GIVEN DATA »

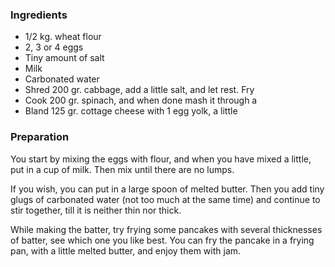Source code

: 
### Ingredients
- 1/2 kg. wheat flour
- 2, 3 or 4 eggs
- Tiny amount of salt
- Milk
- Carbonated water
- Shred 200 gr. cabbage, add a little salt, and let rest. Fry
- Cook 200 gr. spinach, and when done mash it through a
- Bland 125 gr. cottage cheese with 1 egg yolk, a little

### Preparation
You start by mixing the eggs with flour, and when you have mixed a little, put in a cup of milk. Then mix until there are no lumps.

 If you wish, you can put in a large spoon of melted butter. Then you add tiny glugs of carbonated water (not too much at the same time) and continue to stir together, till it is neither thin nor thick.

 While making the batter, try frying some pancakes with several thicknesses of batter, see which one you like best. You can fry the pancake in a frying pan, with a little melted butter, and enjoy them with jam.

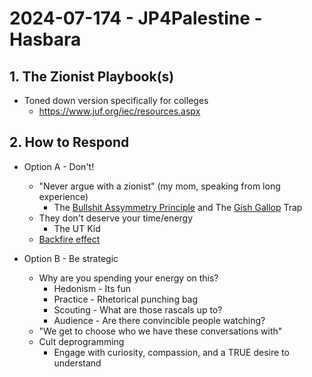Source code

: # 2024-07-174 - JP4Palestine - Hasbara

## 1.  The Zionist Playbook(s)
- Toned down version specifically for colleges
  -  https://www.juf.org/iec/resources.aspx

## 2. How to Respond
- Option A - Don't!
  - "Never argue with a zionist" (my mom, speaking from long experience)
    - The [Bullshit Assymmetry Principle](https://en.wikipedia.org/wiki/Brandolini%27s_law) and The [Gish Gallop](https://en.wikipedia.org/wiki/Gish_gallop) Trap 
  - They don't deserve your time/energy
    - The UT Kid
  - [Backfire effect](https://www.ncbi.nlm.nih.gov/pmc/articles/PMC7462781/)
  
- Option B - Be strategic
  - Why are you spending your energy on this? 
    - Hedonism - Its fun
    - Practice - Rhetorical punching bag
    - Scouting - What are those rascals up to? 
    - Audience - Are there convincible people watching?
  - "We get to choose who we have these conversations with"
  - Cult deprogramming
    - Engage with curiosity, compassion, and a TRUE desire to understand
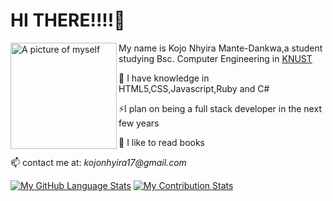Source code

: 

# HI THERE!!!!👋
                                          
 <img src="https://github.com/Kojonhyiraa/Kojonhyira/blob/main/images/kojo.jpeg" alt="A picture of myself" align="left" width="170px" height="170px"> 
 <p>  My name is Kojo Nhyira Mante-Dankwa,a student studying Bsc. Computer Engineering in <a href="https://www.knust.edu.gh">KNUST</a></p>
 <p>  👀  I have knowledge in HTML5,CSS,Javascript,Ruby and C#</p>
 <p> ⚡I plan on being a full stack developer in the next few years</p>
 <p> 🌱 I like to read books </p>
 <p>📫 contact me at:<i> kojonhyira17@gmail.com</i></>

[![My GitHub Language Stats](https://github-readme-stats.vercel.app/api/top-langs/?username=Kojonhyiraa&langs_count=5&theme=react)]()         [![My Contribution Stats](https://github-contribution-stats.vercel.app/api/?username=Kojonhyiraa)](https://github.com/Kojonhyiraa/github-contribution-stats/)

INSTRUCTIONS TO FOLLOW » Filter by the word "when": copy every line of the data that holds it.

TASK RESULT »
- Cook 200 gr. spinach, and when done mash it through a
You start by mixing the eggs with flour, and when you have mixed a little, put in a cup of milk. Then mix until there are no lumps.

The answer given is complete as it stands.